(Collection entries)
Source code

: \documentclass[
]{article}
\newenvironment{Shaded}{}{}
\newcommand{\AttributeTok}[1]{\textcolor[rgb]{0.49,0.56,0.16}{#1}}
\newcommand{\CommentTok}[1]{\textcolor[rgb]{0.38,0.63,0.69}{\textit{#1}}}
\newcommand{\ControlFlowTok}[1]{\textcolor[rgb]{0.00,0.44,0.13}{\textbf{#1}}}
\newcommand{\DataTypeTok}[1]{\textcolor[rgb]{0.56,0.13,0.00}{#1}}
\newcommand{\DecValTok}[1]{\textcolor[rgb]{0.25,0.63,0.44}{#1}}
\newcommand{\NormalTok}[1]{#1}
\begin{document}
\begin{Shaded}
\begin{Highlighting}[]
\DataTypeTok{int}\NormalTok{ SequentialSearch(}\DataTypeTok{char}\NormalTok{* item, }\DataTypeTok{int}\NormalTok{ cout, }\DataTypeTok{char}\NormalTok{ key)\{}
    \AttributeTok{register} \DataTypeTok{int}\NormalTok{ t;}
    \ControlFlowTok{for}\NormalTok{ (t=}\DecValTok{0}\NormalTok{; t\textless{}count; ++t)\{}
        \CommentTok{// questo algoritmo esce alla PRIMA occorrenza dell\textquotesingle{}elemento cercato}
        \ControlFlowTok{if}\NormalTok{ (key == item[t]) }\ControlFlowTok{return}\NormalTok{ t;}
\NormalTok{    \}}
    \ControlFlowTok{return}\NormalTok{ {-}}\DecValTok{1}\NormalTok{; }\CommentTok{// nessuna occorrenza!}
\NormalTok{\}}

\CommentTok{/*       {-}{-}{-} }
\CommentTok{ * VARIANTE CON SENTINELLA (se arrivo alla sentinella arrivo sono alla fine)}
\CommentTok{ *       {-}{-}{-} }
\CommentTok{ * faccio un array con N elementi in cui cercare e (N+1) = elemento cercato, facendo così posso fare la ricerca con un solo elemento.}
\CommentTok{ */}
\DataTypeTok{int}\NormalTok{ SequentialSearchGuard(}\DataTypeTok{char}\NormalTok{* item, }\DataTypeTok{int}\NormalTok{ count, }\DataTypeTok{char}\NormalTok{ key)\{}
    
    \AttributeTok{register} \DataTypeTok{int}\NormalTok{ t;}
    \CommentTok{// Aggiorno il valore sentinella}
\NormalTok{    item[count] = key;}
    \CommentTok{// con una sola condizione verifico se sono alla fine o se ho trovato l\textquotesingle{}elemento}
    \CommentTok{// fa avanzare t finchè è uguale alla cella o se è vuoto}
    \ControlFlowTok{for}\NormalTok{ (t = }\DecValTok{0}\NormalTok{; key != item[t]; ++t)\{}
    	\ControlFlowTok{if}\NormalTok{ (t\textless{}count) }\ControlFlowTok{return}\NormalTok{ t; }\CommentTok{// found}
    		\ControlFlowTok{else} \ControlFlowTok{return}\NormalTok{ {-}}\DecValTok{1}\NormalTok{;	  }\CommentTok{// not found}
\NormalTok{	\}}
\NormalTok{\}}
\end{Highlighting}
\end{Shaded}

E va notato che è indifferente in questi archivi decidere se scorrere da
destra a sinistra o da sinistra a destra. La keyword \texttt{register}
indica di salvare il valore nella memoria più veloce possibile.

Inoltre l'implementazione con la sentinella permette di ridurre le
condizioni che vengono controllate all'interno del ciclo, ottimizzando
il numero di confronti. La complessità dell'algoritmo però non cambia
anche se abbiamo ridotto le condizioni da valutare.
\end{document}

* **What is expected**:
Go through the entries above and report every line in which the word "count" appears.

* **Answer to the problem**:
    \ControlFlowTok{for}\NormalTok{ (t=}\DecValTok{0}\NormalTok{; t\textless{}count; ++t)\{}
\DataTypeTok{int}\NormalTok{ SequentialSearchGuard(}\DataTypeTok{char}\NormalTok{* item, }\DataTypeTok{int}\NormalTok{ count, }\DataTypeTok{char}\NormalTok{ key)\{}
\NormalTok{    item[count] = key;}
    	\ControlFlowTok{if}\NormalTok{ (t\textless{}count) }\ControlFlowTok{return}\NormalTok{ t; }\CommentTok{// found}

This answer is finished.